Exelixis drug fails PhIII lung cancer trial with Cabometyx and Tecentriq combo
Exelixis’ trial of Cabometyx and Tecentriq for patients with metastatic non-small cell lung cancer failed to meet its goal of extending overall survival compared to chemotherapy.
The company shared the failure in a brief press release Thursday afternoon. It said it will share other, secondary outcomes at the trial at a future medical meeting.
The 366 patients in the trial received Exelixis’ drug Cabometyx in combination with Roche’s Tecentriq or docetaxel. All of the patients had been treated previously with anti-PD-1 or PD-L1 drugs that failed to stop their cancers.
Exelixis has arrangements with Ipsen, Takeda Pharmaceutical and Roche to help develop Cabometyx, which is approved in the US for the treatment of several other cancers including advanced renal cell carcinoma, hepatocellular carcinoma and advanced or metastatic differentiated thyroid cancer.

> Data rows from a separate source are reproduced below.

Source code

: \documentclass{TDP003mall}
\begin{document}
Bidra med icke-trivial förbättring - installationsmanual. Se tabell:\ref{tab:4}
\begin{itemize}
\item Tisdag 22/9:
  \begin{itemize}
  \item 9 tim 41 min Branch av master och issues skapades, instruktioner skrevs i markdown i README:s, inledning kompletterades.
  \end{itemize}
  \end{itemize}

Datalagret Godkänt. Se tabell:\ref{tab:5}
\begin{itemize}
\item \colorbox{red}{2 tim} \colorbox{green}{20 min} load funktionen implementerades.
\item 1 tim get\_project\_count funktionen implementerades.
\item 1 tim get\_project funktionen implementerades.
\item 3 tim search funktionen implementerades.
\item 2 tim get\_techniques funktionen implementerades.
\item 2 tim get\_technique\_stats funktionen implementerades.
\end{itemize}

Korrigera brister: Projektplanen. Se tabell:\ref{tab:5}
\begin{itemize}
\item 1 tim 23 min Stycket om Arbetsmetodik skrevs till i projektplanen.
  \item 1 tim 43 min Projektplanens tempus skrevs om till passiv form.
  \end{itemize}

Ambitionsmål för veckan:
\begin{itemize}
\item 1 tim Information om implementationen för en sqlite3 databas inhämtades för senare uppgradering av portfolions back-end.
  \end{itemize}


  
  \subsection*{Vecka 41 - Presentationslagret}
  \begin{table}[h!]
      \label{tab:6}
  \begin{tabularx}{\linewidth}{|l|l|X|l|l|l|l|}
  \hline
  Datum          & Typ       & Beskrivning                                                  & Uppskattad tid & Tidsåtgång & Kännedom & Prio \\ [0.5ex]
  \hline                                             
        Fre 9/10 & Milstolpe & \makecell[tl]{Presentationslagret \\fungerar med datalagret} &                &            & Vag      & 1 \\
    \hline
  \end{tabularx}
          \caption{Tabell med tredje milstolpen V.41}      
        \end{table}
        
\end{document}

“The results from the CONTACT-01 clinical trial have shown the challenge of treating NSCLC patients after prior lines of treatment have failed,” Howard Mayer, executive vice president and head of research and development at Ipsen, said in a statement. “While the findings of the study have not met the primary endpoint in this setting, we remain confident in the clinical efficacy of cabozantinib alone and in combination with another treatment in existing indications in difficult-to-treat tumor types.”
In 2016, Ipsen struck a deal with Exelixis for exclusive development and commercialization rights to Cabometyx outside of the US and Japan. Takeda has the rights in Japan, which it snapped up in 2017.
The drug was first approved for second-line treatment of kidney cancer in 2016, two years after a prostate cancer failure forced Exelixis to lay off 70% of its staff. The company’s recent strategy has been pushing combination treatments, such as with Tecentriq, and seeking new indications for the drug.
In March of this year, the company said another combination trial of Cabometyx and Tecentriq failed to beat overall survival outcomes from the drug Nexavar as a first-line treatment for patients with advanced hepatocellular carcinoma. It said at the time that it would not to seek an FDA approval for that use.